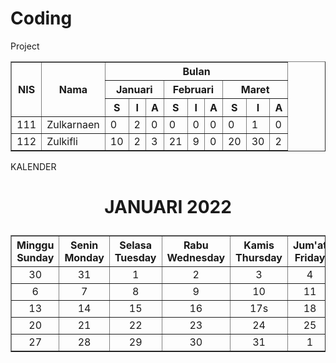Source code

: # Coding
Project
<!DOCTYPE html>
<html lang="en">
<head>
    <meta charset="UTF-8">
    <meta http-equiv="X-UA-Compatible" content="IE=edge">
    <meta name="viewport" content="width=device-width, initial-scale=1.0">
    <title>TABLE kalender</title>
    <!--Tugas kegiatan pembelajaran 10-->
</head>
<body>
    <table style="width:100%;" border="1" >
        <tr>
            <th rowspan="3"> NIS </th>
            <th rowspan="3"> Nama </th>
            <th colspan="9"> Bulan </th>
        </tr>
        <tr>
            <th colspan="3"> Januari </th>
            <th colspan="3"> Februari </th>
            <th colspan="3"> Maret </th>
        </tr>
        <!-- <tr>januari -->
            <th> S </th>
            <th> I </th>
            <th> A </th>
            <th> S </th>
            <th> I </th>
            <th> A </th>
            <th> S </th>
            <th> I </th>
            <th> A </th>
        </tr>
        <tr>
            <td>111</td>
            <td>Zulkarnaen</td>
            <td>0</td>
            <td>2</td>
            <td>0</td>
            <td>0</td>
            <td>0</td>
            <td>0</td>
            <td>0</td>
            <td>1</td>
            <td>0</td>
        </tr>
        <tr>
            <td>112</td>
            <td>Zulkifli</td>
            <td>10</td>
            <td>2</td>
            <td>3</td>
            <td>21</td>
            <td>9</td>
            <td>0</td>
            <td>20</td>
            <td>30</td>
            <td>2</td>
        </tr>
    </table>
</body>
</html>

KALENDER
<!DOCTYPE html>
<html lang="en">
<head>
    <meta charset="UTF-8">
    <meta http-equiv="X-UA-Compatible" content="IE=edge">
    <meta name="viewport" content="width=device-width, initial-scale=1.0">
    <title>kalender</title>
</head>
<body>
    <h1>
        <p align="center">JANUARI 2022</p></h1>
    <table border="1"
        <p align="center" style="text-align: center;"></p><tr>
            <th rowspan="2">Minggu<br>Sunday</th>
            <th rowspan="2">Senin<br>Monday</th>
            <th rowspam="2">Selasa<br>Tuesday</th>
            <th rowspan="2">Rabu<br>Wednesday</th>
            <th rowspan="2">Kamis<br>Thursday</th>
            <th rowspan="2">Jum'at<br>Friday</th>
            <th rowspan="2">Sabtu<br>Saturday</th>
        </tr>
        <tr>
            <!--<th>Sunday</th> -->
            <!--th>Monday</th> -->
            <!--th>Tuesday</th> -->
            <!--th>Wednesday</th> -->
            <!--th>Thursday</th> -->
            <!--th>Friday</th> -->
            <!--th>Saturday</th> -->
        </tr>
        <tr>
            <td>30</td>
            <td>31</td>
            <td>1</td>
            <td>2</td>
            <td>3</td>
            <td>4</td>
            <td>5</td>
        </tr>
        <tr>
            <td>6</td>
            <td>7</td>
            <td>8</td>
            <td>9</td>
            <td>10</td>
            <td>11</td>
            <td>12</td>
        </tr>
        <tr>
            <td>13</td>
            <td>14</td>
            <td>15</td>
            <td>16</td>
            <td>17s</td>
            <td>18</td>
            <td>19</td>
        </tr>
        <tr>
            <td>20</td>
            <td>21</td>
            <td>22</td>
            <td>23</td>
            <td>24</td>
            <td>25</td>
            <td>26</td>
        </tr>
        <tr>
            <td>27</td>
            <td>28</td>
            <td>29</td>
            <td>30</td>
            <td>31</td>
            <td>1</td>
            <td>2</td>
        </tr>
</body>
</html>
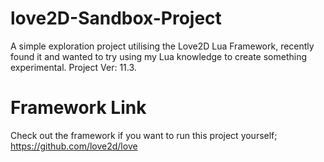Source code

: # love2D-Sandbox-Project
A simple exploration project utilising the Love2D Lua Framework, recently found it and wanted to try using my Lua knowledge to create something experimental. 
Project Ver: 11.3.

# Framework Link
Check out the framework if you want to run this project yourself; https://github.com/love2d/love
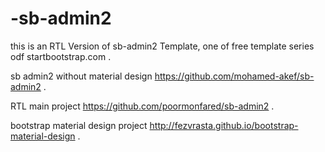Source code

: -sb-admin2
==========

this is an RTL Version of  sb-admin2 Template, one of free template series odf startbootstrap.com .

sb admin2 without material design https://github.com/mohamed-akef/sb-admin2 .

RTL main project  https://github.com/poormonfared/sb-admin2 .

bootstrap material design project http://fezvrasta.github.io/bootstrap-material-design .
——————
■ **What you should do**:
For the word "title", find every line in the data that holds it and copy that line.

■ **Answer section**:
    <title>TABLE kalender</title>
    <title>kalender</title>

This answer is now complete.